Жарким кровавым летом, стр. 85

– Вирджиния, – откликнулся Бен, – ты должна это сделать.

Они потягивали мартини в зале Лос-Анджелесского международного аэропорта. Это было очень стильное место – сплошной хром и надраенный алюминий, – заполненное моделями взлетающих обтекаемых самолетов. Снаружи, за большой дырой, какие теперь называются панорамными окнами, выстроились самолеты, ожидающие своей очереди, чтобы разбежаться по гладкому асфальтовому покрытию и взлететь в небо. Они сверкали серебром, их пропеллеры с ревом вращались, рисуя сверкающие на солнце прозрачные круги; у большей части было по два мотора, но попадались и четырехмоторные. Они были похожи (по крайней мере, так казалось Бену) на «Б-17», которые в недавние годы летали на Германию, хотя он никогда не видел этих самых «Б-17» и не был на том континенте, где находится Германия, пока там шла стрельба.

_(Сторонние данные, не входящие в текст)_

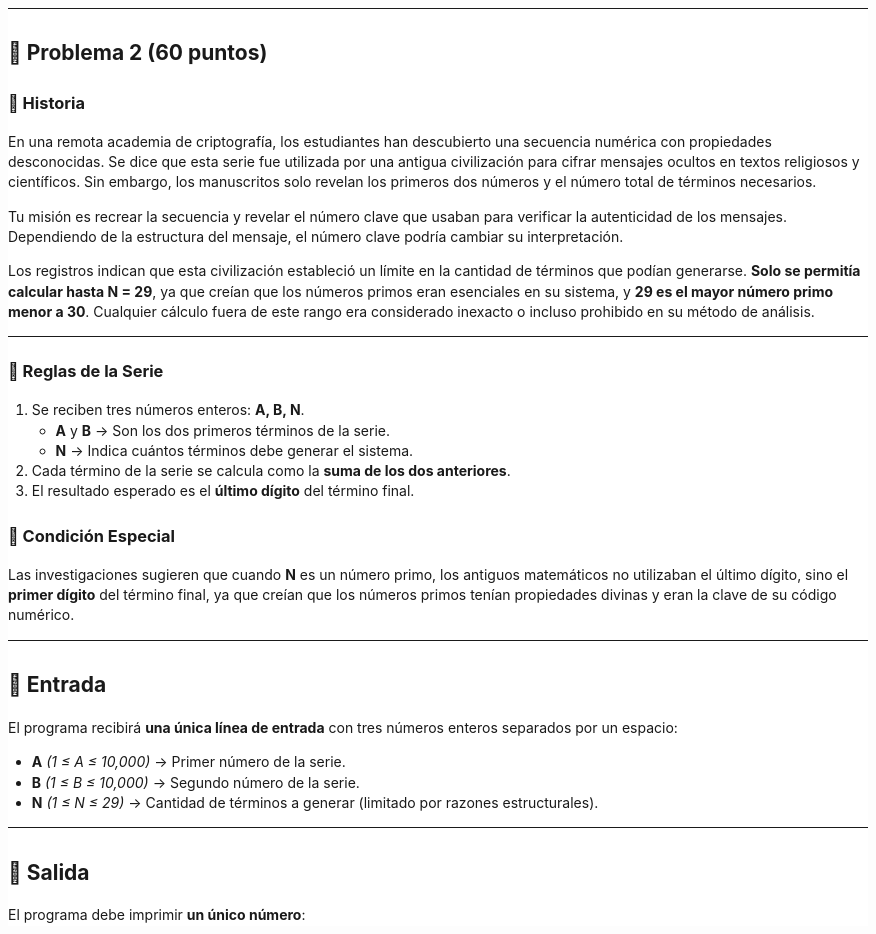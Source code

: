 
---

## **📌 Problema 2 (60 puntos)**  

### **📖 Historia**  

En una remota academia de criptografía, los estudiantes han descubierto una secuencia numérica con propiedades desconocidas. Se dice que esta serie fue utilizada por una antigua civilización para cifrar mensajes ocultos en textos religiosos y científicos. Sin embargo, los manuscritos solo revelan los primeros dos números y el número total de términos necesarios.  

Tu misión es recrear la secuencia y revelar el número clave que usaban para verificar la autenticidad de los mensajes. Dependiendo de la estructura del mensaje, el número clave podría cambiar su interpretación.  

Los registros indican que esta civilización estableció un límite en la cantidad de términos que podían generarse. **Solo se permitía calcular hasta N = 29**, ya que creían que los números primos eran esenciales en su sistema, y **29 es el mayor número primo menor a 30**. Cualquier cálculo fuera de este rango era considerado inexacto o incluso prohibido en su método de análisis.  

---

### **📜 Reglas de la Serie**  

1. Se reciben tres números enteros: **A, B, N**.  
   - **A** y **B** → Son los dos primeros términos de la serie.  
   - **N** → Indica cuántos términos debe generar el sistema.  
2. Cada término de la serie se calcula como la **suma de los dos anteriores**.  
3. El resultado esperado es el **último dígito** del término final.  

### **🎯 Condición Especial**  

Las investigaciones sugieren que cuando **N** es un número primo, los antiguos matemáticos no utilizaban el último dígito, sino el **primer dígito** del término final, ya que creían que los números primos tenían propiedades divinas y eran la clave de su código numérico.  

---

## **📌 Entrada**  

El programa recibirá **una única línea de entrada** con tres números enteros separados por un espacio:  

- **A** *(1 ≤ A ≤ 10,000)* → Primer número de la serie.  
- **B** *(1 ≤ B ≤ 10,000)* → Segundo número de la serie.  
- **N** *(1 ≤ N ≤ 29)* → Cantidad de términos a generar (limitado por razones estructurales).  

---

## **📌 Salida**  

El programa debe imprimir **un único número**:  
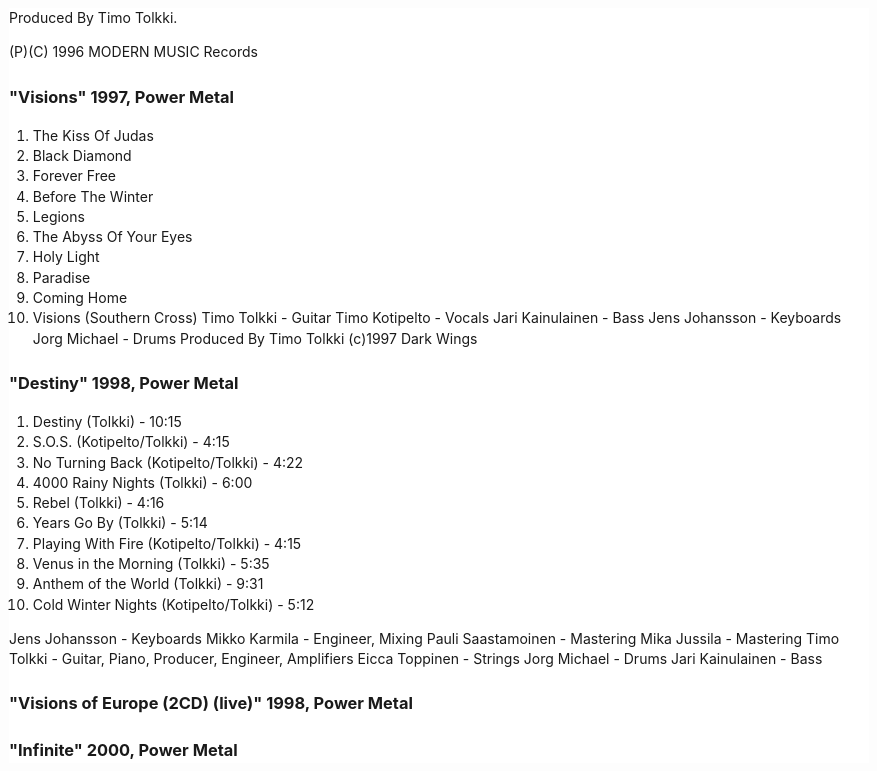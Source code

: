 Produced By Timo Tolkki.

(P)(C) 1996 MODERN MUSIC Records

### "Visions" 1997, Power Metal

1. The Kiss Of Judas
2. Black Diamond
3. Forever Free
4. Before The Winter
5. Legions
6. The Abyss Of Your Eyes
7. Holy Light
8. Paradise
9. Coming Home
10. Visions (Southern Cross)
Timo Tolkki - Guitar
Timo Kotipelto - Vocals
Jari Kainulainen - Bass
Jens Johansson - Keyboards
Jorg Michael - Drums
Produced By Timo Tolkki
(c)1997 Dark Wings

### "Destiny" 1998, Power Metal

  1.   Destiny (Tolkki) - 10:15 
  2.   S.O.S. (Kotipelto/Tolkki) - 4:15 
  3.   No Turning Back (Kotipelto/Tolkki) - 4:22 
  4.   4000 Rainy Nights (Tolkki) - 6:00 
  5.   Rebel (Tolkki) - 4:16 
  6.   Years Go By (Tolkki) - 5:14 
  7.   Playing With Fire (Kotipelto/Tolkki) - 4:15 
  8.   Venus in the Morning (Tolkki) - 5:35 
  9.   Anthem of the World (Tolkki) - 9:31 
  10.   Cold Winter Nights (Kotipelto/Tolkki) - 5:12 


Jens Johansson  -  Keyboards 
Mikko Karmila  -  Engineer, Mixing 
Pauli Saastamoinen  -  Mastering 
Mika Jussila  -  Mastering 
Timo Tolkki  -  Guitar, Piano, Producer, Engineer, Amplifiers 
Eicca Toppinen  -  Strings 
Jorg Michael  -  Drums 
Jari Kainulainen  -  Bass 


### "Visions of Europe (2CD) (live)" 1998, Power Metal



### "Infinite" 2000, Power Metal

Вирджиния сделала еще глоток ледяного мартини. Джин пощипывал губы и притуплял чувства. Ей очень хотелось по-маленькому, но она не могла заставить себя пойти в туалет. Ее груди бились о легкую блузку так, будто стремились вырваться на волю. После выпивки ее соски сделались твердыми, как замороженные вишни. Бретельки бюстгальтера врезались в роскошные плечи. Одна туфля наполовину съехала со ступни. Все мужчины в помещении пялились на нее или, скорее, на части ее тела, но это было необходимым состоянием ее жизни. Приятель Бена, типчик по имени Микки Коэн, строивший из себя крутого, хотя сам был ничтожеством, ошивался поблизости, как нечто вроде охранника. От него исходила такая волна оборонительной агрессивности, что никто не осмеливался не то что подойти, а даже слишком открыто выразить свое восхищение. Микки походил на пожарный гидрант, у которого зачем-то выросли ноги.

Самолет! Вирджиния Хилл привыкла ездить поездом, в отдельном купе, на «Супер чиф», «Бродвей», «Сенчури» или «Оранж блоссом спешиал». Элегантные негры называли ее «миз Хилл», когда подавали ей пюре из проросшей пшеницы утром, томатное желе днем и бифштекс вечером – все с шампанским. Это было так хорошо! Леди должна путешествовать только так, и никак иначе.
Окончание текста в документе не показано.